Caustic Burno: I know shooting them can be fun, but this is a serious attempt to control a hog population without using illegal poison. Using guns is fun, but as a population control or elimination method, "shooting" approaches simply aren't effective.
Remote devices and "being there." Of course, this would be nice, if you have the $$$, but I'm trying to keep cost down. Also, the cage traps with remote triggers (cameras, cell phones, etc.) are different in that you have more time to be alerted and trigger the trapdoor. With this device, the hogs will be there just long enough to clean out that tray of sour corn, and if there's a group of them, that will be less than a minute. By the time it triggers, dials your cell phone, then you pick it up and answer and send a signal, they could easily be gone.
Keep in mind: my focus here is not on just killing some hogs, but ELIMINATING them. I want that whole group of hogs eating at the trough at once. While they're there, just flip the switch, and pow, every one of them falls over dead, nice and neat. The purpose is not to create some fancy, expensive hog-killing toy, but a cheap, effective feral hog elimination device, since poisoning them is a LONG way down the road.
Backhoeboogie: from what I can tell, there wouldn't be any "first one to get zapped," because they'd all get zapped at once.
What I'm really looking for is some input on the electrical configuration, especially as it pertains to multiple hogs. Really, everything depends on that. Batteries? Transformers? Inverters? If it can't produce enough voltage/current to do the job, it won't work. I know AC current is much more effective for electrocution, so an inverter would be required to produce AC. 12V DC (a car battery) is almost impossible to kill anything with, so a transformer would be in order as well, as it's generally assumed that at least 60V is needed for electrocution to occur.
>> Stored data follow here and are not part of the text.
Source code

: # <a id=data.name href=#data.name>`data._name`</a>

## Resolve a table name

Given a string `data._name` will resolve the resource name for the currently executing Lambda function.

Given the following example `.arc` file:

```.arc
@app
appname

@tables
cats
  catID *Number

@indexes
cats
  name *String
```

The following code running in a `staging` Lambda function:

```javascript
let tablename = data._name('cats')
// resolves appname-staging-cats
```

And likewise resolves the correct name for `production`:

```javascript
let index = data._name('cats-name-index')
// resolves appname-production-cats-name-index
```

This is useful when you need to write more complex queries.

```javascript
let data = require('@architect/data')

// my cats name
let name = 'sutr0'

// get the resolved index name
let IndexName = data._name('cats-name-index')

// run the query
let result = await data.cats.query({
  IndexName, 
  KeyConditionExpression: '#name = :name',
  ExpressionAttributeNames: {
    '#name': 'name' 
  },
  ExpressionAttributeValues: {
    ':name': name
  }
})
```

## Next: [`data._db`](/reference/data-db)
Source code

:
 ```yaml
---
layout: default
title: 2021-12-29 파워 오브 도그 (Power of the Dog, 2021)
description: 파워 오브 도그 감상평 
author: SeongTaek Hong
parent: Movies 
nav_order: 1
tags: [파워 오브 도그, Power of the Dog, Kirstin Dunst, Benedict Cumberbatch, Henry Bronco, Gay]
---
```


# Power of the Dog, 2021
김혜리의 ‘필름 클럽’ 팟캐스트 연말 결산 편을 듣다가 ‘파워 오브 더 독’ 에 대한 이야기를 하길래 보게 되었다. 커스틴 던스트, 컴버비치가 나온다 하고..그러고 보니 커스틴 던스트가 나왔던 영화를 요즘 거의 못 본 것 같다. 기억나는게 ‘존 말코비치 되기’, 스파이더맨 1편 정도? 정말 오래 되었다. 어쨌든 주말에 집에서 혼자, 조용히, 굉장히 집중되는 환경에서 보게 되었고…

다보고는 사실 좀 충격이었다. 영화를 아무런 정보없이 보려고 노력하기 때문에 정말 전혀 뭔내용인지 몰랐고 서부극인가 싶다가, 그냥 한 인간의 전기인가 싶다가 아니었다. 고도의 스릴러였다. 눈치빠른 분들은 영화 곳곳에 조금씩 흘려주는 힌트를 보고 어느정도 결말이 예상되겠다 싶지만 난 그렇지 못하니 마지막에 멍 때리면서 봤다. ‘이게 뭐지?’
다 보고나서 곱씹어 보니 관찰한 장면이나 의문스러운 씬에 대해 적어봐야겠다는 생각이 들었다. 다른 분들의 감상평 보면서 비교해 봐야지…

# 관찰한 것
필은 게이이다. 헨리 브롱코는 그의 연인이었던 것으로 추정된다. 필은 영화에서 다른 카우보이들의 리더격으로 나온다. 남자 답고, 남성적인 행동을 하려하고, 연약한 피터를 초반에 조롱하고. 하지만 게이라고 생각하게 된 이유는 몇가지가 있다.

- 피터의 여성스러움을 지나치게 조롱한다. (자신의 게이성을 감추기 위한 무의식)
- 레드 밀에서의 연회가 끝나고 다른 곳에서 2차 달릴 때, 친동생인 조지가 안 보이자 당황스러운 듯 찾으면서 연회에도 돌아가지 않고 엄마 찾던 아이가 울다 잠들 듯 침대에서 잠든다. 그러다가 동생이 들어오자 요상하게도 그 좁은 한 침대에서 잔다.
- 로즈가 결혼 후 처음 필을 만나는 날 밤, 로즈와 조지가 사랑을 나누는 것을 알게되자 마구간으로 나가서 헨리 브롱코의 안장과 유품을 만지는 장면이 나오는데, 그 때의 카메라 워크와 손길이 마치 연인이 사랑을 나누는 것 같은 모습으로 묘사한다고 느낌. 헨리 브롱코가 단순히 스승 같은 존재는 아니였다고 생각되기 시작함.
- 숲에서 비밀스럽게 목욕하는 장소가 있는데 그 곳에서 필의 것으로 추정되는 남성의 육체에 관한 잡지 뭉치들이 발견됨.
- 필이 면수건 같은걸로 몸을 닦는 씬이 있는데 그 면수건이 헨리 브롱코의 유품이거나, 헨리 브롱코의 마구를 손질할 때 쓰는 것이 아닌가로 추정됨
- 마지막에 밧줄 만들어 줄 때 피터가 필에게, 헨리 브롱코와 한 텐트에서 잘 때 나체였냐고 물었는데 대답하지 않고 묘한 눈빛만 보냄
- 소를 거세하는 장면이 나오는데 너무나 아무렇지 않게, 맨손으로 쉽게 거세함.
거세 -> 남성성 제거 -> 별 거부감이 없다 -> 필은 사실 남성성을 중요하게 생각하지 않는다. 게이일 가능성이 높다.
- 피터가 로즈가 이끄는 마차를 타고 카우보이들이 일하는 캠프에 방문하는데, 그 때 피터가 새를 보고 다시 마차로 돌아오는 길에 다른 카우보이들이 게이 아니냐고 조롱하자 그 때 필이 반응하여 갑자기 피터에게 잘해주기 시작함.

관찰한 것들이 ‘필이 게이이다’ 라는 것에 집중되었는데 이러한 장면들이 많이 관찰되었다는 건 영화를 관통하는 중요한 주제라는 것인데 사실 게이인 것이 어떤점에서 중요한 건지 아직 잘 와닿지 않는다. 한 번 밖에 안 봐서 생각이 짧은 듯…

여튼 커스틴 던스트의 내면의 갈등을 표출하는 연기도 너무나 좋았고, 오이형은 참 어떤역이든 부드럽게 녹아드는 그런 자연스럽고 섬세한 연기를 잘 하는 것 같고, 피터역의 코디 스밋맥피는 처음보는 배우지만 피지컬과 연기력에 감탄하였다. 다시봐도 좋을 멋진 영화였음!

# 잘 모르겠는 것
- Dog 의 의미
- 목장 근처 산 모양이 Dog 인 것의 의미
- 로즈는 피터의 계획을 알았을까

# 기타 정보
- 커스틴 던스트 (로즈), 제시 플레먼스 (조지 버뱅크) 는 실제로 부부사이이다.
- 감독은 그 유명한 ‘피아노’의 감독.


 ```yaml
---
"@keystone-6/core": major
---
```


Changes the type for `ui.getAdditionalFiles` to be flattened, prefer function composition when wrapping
Regarding transformers - as voltage increases, current decreases. As voltage doubles, current halves. If a battery produces 800 amps at 12V, it produces 400 amps at 24V, 200 amps at 48V, 100 amps at 96V, 50 amps at 192V, 25 amps at 384V, and so on.
Another factor is the duration of the electrical charge. Would the hog "freeze" at a certain voltage/amp level, or instantly jerk back away from it? If the duration is too short, it wouldn't work. Here DC has a big advantage. Because it's a continuous current, it "holds" the muscle in a paralyzed state, whereas AC tends to "knock you back." These are the kinds of questions that come up, and I was hoping maybe I could get some answers here.